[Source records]
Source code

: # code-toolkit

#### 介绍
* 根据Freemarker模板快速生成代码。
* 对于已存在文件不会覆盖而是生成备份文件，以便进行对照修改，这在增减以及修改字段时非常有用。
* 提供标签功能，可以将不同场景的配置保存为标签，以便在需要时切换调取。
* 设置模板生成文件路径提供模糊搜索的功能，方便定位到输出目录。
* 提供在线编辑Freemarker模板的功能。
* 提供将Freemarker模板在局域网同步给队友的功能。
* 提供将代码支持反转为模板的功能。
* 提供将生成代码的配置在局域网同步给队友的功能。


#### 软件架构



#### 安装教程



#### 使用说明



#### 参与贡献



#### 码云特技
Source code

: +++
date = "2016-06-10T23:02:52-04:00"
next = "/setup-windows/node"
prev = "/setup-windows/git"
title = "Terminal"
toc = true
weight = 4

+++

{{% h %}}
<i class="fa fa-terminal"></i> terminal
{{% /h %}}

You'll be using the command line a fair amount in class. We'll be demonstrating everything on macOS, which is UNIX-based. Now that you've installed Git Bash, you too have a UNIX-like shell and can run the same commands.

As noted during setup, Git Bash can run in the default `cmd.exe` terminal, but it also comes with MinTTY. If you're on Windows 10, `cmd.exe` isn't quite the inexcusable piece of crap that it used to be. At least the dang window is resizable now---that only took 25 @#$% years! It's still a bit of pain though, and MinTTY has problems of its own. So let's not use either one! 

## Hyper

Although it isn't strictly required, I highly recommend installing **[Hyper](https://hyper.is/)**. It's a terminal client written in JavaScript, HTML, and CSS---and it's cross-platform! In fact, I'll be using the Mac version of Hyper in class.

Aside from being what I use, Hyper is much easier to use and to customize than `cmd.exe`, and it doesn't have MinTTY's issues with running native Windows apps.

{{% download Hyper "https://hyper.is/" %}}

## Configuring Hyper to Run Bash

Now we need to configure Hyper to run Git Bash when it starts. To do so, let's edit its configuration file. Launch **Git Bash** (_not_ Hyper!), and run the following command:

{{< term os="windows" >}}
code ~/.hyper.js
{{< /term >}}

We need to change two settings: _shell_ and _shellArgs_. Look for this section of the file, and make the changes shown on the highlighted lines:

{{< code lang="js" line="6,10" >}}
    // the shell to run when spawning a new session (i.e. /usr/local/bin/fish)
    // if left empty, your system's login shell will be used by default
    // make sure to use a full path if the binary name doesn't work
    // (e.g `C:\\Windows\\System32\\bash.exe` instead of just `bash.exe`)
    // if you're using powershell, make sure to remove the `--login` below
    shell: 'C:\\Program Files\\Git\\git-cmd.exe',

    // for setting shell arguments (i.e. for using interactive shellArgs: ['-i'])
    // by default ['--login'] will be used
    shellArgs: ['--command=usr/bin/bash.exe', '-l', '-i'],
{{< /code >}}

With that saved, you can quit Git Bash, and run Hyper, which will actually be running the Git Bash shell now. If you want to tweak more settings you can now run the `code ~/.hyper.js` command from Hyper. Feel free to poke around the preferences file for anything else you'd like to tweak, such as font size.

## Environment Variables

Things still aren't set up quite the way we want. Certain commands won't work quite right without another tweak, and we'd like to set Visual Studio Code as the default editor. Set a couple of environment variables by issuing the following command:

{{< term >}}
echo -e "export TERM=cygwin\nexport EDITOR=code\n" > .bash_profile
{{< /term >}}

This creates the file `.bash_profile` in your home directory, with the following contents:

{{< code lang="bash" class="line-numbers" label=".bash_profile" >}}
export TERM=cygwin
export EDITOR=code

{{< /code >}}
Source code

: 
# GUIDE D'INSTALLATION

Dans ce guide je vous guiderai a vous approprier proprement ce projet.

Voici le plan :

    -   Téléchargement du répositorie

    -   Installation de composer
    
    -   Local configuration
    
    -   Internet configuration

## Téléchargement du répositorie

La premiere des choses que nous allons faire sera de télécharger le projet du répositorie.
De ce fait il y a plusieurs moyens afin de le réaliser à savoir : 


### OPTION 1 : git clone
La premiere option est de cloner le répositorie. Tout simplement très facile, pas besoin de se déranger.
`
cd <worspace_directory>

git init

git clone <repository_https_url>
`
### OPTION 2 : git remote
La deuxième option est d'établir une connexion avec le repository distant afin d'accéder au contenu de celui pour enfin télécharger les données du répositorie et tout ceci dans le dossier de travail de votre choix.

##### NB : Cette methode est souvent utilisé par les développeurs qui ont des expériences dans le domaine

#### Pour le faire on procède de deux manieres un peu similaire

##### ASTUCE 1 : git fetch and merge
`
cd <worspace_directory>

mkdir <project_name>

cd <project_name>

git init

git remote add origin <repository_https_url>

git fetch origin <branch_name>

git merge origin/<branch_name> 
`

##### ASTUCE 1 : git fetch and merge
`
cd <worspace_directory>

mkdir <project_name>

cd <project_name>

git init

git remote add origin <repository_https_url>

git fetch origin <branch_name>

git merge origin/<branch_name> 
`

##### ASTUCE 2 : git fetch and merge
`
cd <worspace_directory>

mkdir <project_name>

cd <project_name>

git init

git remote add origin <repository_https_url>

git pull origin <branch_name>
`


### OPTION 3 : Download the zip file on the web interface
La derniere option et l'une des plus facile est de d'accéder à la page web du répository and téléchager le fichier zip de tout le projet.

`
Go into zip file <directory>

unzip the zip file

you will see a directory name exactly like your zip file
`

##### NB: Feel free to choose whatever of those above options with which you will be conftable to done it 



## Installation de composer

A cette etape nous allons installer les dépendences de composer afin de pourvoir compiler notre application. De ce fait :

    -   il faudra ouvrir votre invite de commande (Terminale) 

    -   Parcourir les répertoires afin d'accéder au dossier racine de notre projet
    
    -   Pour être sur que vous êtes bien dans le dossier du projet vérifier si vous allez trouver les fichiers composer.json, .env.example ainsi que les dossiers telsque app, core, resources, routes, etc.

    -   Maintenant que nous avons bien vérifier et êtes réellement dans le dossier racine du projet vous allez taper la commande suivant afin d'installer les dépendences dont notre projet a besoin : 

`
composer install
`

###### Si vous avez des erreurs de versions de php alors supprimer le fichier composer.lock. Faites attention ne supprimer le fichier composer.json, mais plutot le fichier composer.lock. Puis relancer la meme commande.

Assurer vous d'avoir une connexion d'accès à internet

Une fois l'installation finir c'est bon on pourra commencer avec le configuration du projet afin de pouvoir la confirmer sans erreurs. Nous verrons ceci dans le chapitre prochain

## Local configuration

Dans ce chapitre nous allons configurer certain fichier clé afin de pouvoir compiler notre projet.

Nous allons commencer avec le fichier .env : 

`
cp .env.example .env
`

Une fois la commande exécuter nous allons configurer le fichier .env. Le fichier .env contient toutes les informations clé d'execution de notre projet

● What you need to do
Above are some records. Count the lines among them with the word "besoin", and answer with the number only.

● Exercise response
2